Go through the material line by line. Say how many lines contain the word "style", and give nothing more.

(Records supplied):
════

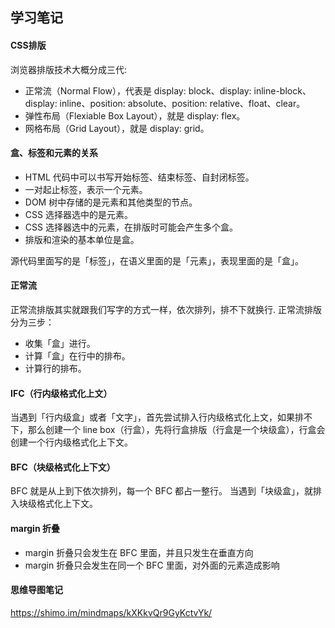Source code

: ## 学习笔记

#### CSS排版
浏览器排版技术大概分成三代:
+ 正常流（Normal Flow），代表是 display: block、display: inline-block、display: inline、position: absolute、position: relative、float、clear。
+ 弹性布局（Flexiable Box Layout），就是 display: flex。
+ 网格布局（Grid Layout），就是 display: grid。

#### 盒、标签和元素的关系
+ HTML 代码中可以书写开始标签、结束标签、自封闭标签。
+ 一对起止标签，表示一个元素。
+ DOM 树中存储的是元素和其他类型的节点。
+ CSS 选择器选中的是元素。
+ CSS 选择器选中的元素，在排版时可能会产生多个盒。
+ 排版和渲染的基本单位是盒。

源代码里面写的是「标签」，在语义里面的是「元素」，表现里面的是「盒」。

#### 正常流
正常流排版其实就跟我们写字的方式一样，依次排列，排不下就换行.
正常流排版分为三步：
+ 收集「盒」进行。
+ 计算「盒」在行中的排布。
+ 计算行的排布。

#### IFC（行内级格式化上文）
当遇到「行内级盒」或者「文字」，首先尝试排入行内级格式化上文，如果排不下，那么创建一个 line box（行盒），先将行盒排版（行盒是一个块级盒），行盒会创建一个行内级格式化上下文。

#### BFC（块级格式化上下文）
BFC 就是从上到下依次排列，每一个 BFC 都占一整行。
当遇到「块级盒」，就排入块级格式化上下文。

#### margin 折叠
+ margin 折叠只会发生在 BFC 里面，并且只发生在垂直方向
+ margin 折叠只会发生在同一个 BFC 里面，对外面的元素造成影响

#### 思维导图笔记
https://shimo.im/mindmaps/kXKkvQr9GyKctvYk/
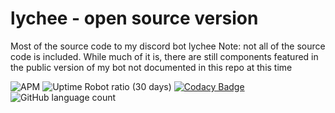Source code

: # lychee - open source version
Most of the source code to my discord bot lychee
Note: not all of the source code is included. While much of it is, there are still components featured in the public version of my bot not documented in this repo at this time

![APM](https://img.shields.io/apm/l/vim-mode)
![Uptime Robot ratio (30 days)](https://img.shields.io/uptimerobot/ratio/m792280017-1993bb965915db52d021b26e)
[![Codacy Badge](https://app.codacy.com/project/badge/Grade/c3c08adbfaf544049826f2ed60ca3948)](https://www.codacy.com/gh/Prodsamshields/lychee/dashboard?utm_source=github.com&amp;utm_medium=referral&amp;utm_content=Prodsamshields/lychee&amp;utm_campaign=Badge_Grade)
![GitHub language count](https://img.shields.io/github/languages/count/prodsamshields/lychee)
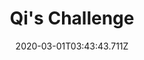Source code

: ---
templateKey: blog-post
featuredpost: false
date: 2020-03-01T03:43:43.711Z
featuredimage: /img/quest_bg2.png
imgBg: quest_bg2
title: Qi's Challenge
description: You've been challenged to reach level 25 in the skull cavern. You've been promised a substantial reward if you're successful.
reward: 10000 delivered by mail the next day
tags:
  - Received by mail the day after entering the Skull Cavern. Reach level 25 in the Skull Cavern.
---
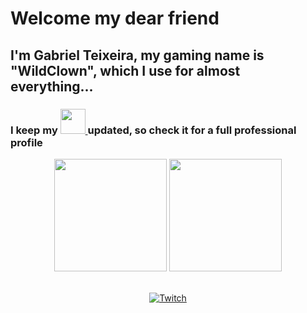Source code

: # Welcome my dear friend
## I'm Gabriel Teixeira, my gaming name is "WildClown", which I use for almost everything...

<h3>
  I keep my <a href="https://www.linkedin.com/in/gabrielteixeirasoares/">
    <img loading="lazy" src="https://cdn.jsdelivr.net/gh/devicons/devicon@latest/icons/linkedin/linkedin-original.svg" width="40" height="40"/>
  </a> updated, so check it for a full professional profile
</h3>

<div align="center">
  <p>
    <img height="180em" src="https://github-readme-stats.vercel.app/api?username=WildCLown&show_icons=true&theme=algolia&include_all_commits=true&count_private=true"/>
    <img height="180em" src="https://github-readme-stats.vercel.app/api/top-langs/?username=WildCLown&layout=compact&langs_count=7&theme=algolia"/>
  </p>
</div>
<div style="display: inline_block" align="center"><br>
  <a href="https://twitch.tv/wildclownbr">
    <img align="center" alt="Twitch" src="https://img.shields.io/badge/Twitch-9146FF?style=for-the-badge&logo=twitch&logoColor=white">
  </a>
</div>
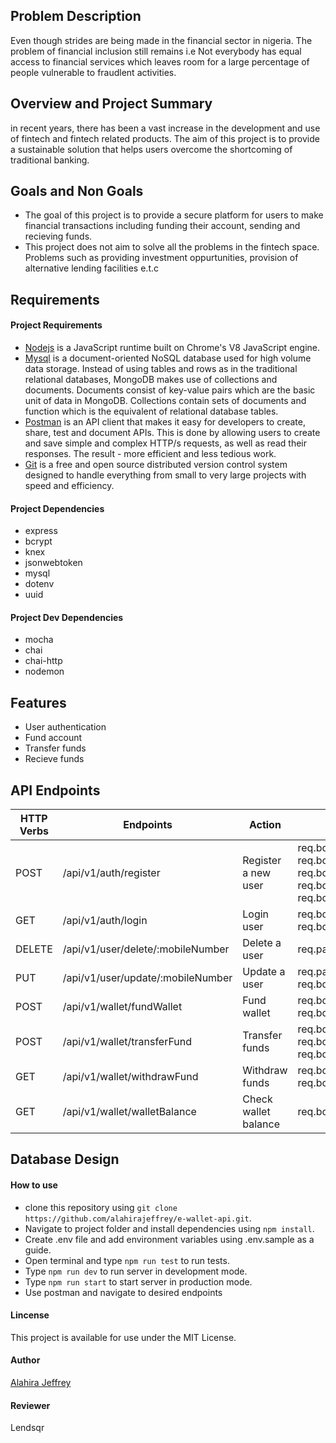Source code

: ## Problem Description
Even though strides are being made in the financial sector in nigeria. The problem of financial inclusion still remains i.e Not everybody has equal access to financial services which leaves room for a large percentage of people vulnerable to fraudlent activities. 

## Overview and Project Summary
in recent years, there has been a vast increase in the development and use of fintech and fintech related products. The aim of this project is to provide a sustainable solution that helps users overcome the shortcoming of traditional banking.

## Goals and Non Goals
- The goal of this project is to provide a secure platform for users to make financial transactions including funding their account, sending and recieving funds.
- This project does not aim to solve all the problems in the fintech space. Problems such as providing investment oppurtunities, provision of alternative lending facilities e.t.c  

## Requirements
#### Project Requirements
- [Nodejs](https://nodejs.org/en/) is a JavaScript runtime built on Chrome's V8 JavaScript engine.
- [Mysql](https://www.mongodb.com/try/download/community) is a document-oriented NoSQL database used for high volume data storage. Instead of using tables and rows as in the traditional relational databases, MongoDB makes use of collections and documents. Documents consist of key-value pairs which are the basic unit of data in MongoDB. Collections contain sets of documents and function which is the equivalent of relational database tables. 
- [Postman](https://www.postman.com/downloads/) is an API client that makes it easy for developers to create, share, test and document APIs. This is done by allowing users to create and save simple and complex HTTP/s requests, as well as read their responses. The result - more efficient and less tedious work.
- [Git](https://git-scm.com/) is a free and open source distributed version control system designed to handle everything from small to very large projects with speed and efficiency.

#### Project Dependencies
- express
- bcrypt
- knex
- jsonwebtoken
- mysql
- dotenv
- uuid

#### Project Dev Dependencies
- mocha
- chai 
- chai-http
- nodemon

## Features
- User authentication
- Fund account
- Transfer funds
- Recieve funds

## API Endpoints
| HTTP Verbs | Endpoints | Action | Required |
| --- | --- | --- | --- |
| POST | /api/v1/auth/register | Register a new user | req.body.firstName <br> req.body.password <br> req.body.email <br> req.body.lastName <br> req.body.mobileNumber |
| GET | /api/v1/auth/login | Login user |  req.body.email <br> req.body.password|
| DELETE | /api/v1/user/delete/:mobileNumber | Delete a user |  req.params.mobileNumber|
| PUT | /api/v1/user/update/:mobileNumber | Update a user |  req.params.mobileNumber <br> req.body|
| POST | /api/v1/wallet/fundWallet | Fund wallet  | req.body.email <br> req.body.amountToFund |
| POST | /api/v1/wallet/transferFund | Transfer funds  | req.body.senderEmail <br> req.body.amountToTransfer <br> req.body.recieverEmail |
| GET | /api/v1/wallet/withdrawFund | Withdraw funds  | req.body.email <br> req.body.amountToWithdraw |
| GET | /api/v1/wallet/walletBalance | Check wallet balance  | req.body.email |

## Database Design

#### How to use
- clone this repository using `git clone https://github.com/alahirajeffrey/e-wallet-api.git`.
- Navigate to project folder and install dependencies using `npm install`.
- Create .env file and add environment variables using .env.sample as a guide.
- Open terminal and type `npm run test` to run tests.
- Type `npm run dev` to run server in development mode.
- Type `npm run start` to start server in production mode. 
- Use postman and navigate to desired endpoints 

#### Lincense
This project is available for use under the MIT License.

#### Author
[Alahira Jeffrey]((https://github.com/alahirajeffrey))

#### Reviewer
Lendsqr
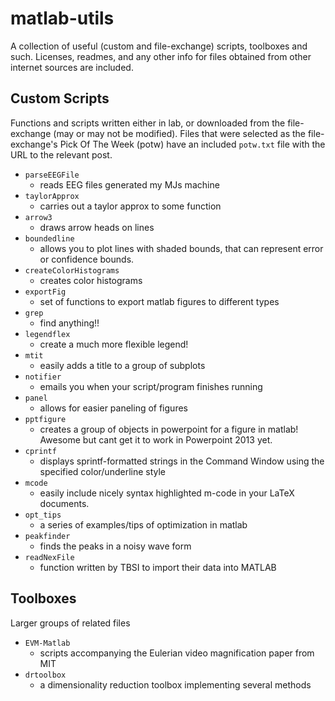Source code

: matlab-utils
============

A collection of useful (custom and file-exchange) scripts, toolboxes and such.
Licenses, readmes, and any other info for files obtained from other internet
sources are included.


Custom Scripts
--------------

Functions and scripts written either in lab, or downloaded from the
file-exchange (may or may not be modified). Files that were selected as the
file-exchange's Pick Of The Week (potw) have an included `potw.txt` file with
the URL to the relevant post.

* `parseEEGFile`
    * reads EEG files generated my MJs machine
* `taylorApprox`
    * carries out a taylor approx to some function
* `arrow3`
    * draws arrow heads on lines
* `boundedline`
    * allows you to plot lines with shaded bounds, that can represent error or confidence bounds.
* `createColorHistograms`
    * creates color histograms
* `exportFig`
    * set of functions to export matlab figures to different types
* `grep`
    * find anything!!
* `legendflex`
    * create a much more flexible legend!
* `mtit`
    * easily adds a title to a group of subplots
* `notifier`
    * emails you when your script/program finishes running
* `panel`
    * allows for easier paneling of figures
* `pptfigure`
    * creates a group of objects in powerpoint for a figure in matlab! Awesome but cant get it to work in Powerpoint 2013 yet.
* `cprintf`
    * displays sprintf-formatted strings in the Command Window using the specified color/underline style
* `mcode`
    * easily include nicely syntax highlighted m-code in your LaTeX documents.
* `opt_tips`
    * a series of examples/tips of optimization in matlab
* `peakfinder`
    * finds the peaks in a noisy wave form
* `readNexFile`
    * function written by TBSI to import their data into MATLAB


Toolboxes
--------------

Larger groups of related files

 * `EVM-Matlab`
    * scripts accompanying the Eulerian video magnification paper from MIT
 * `drtoolbox`
    * a dimensionality reduction toolbox implementing several methods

════

(Answer space):
3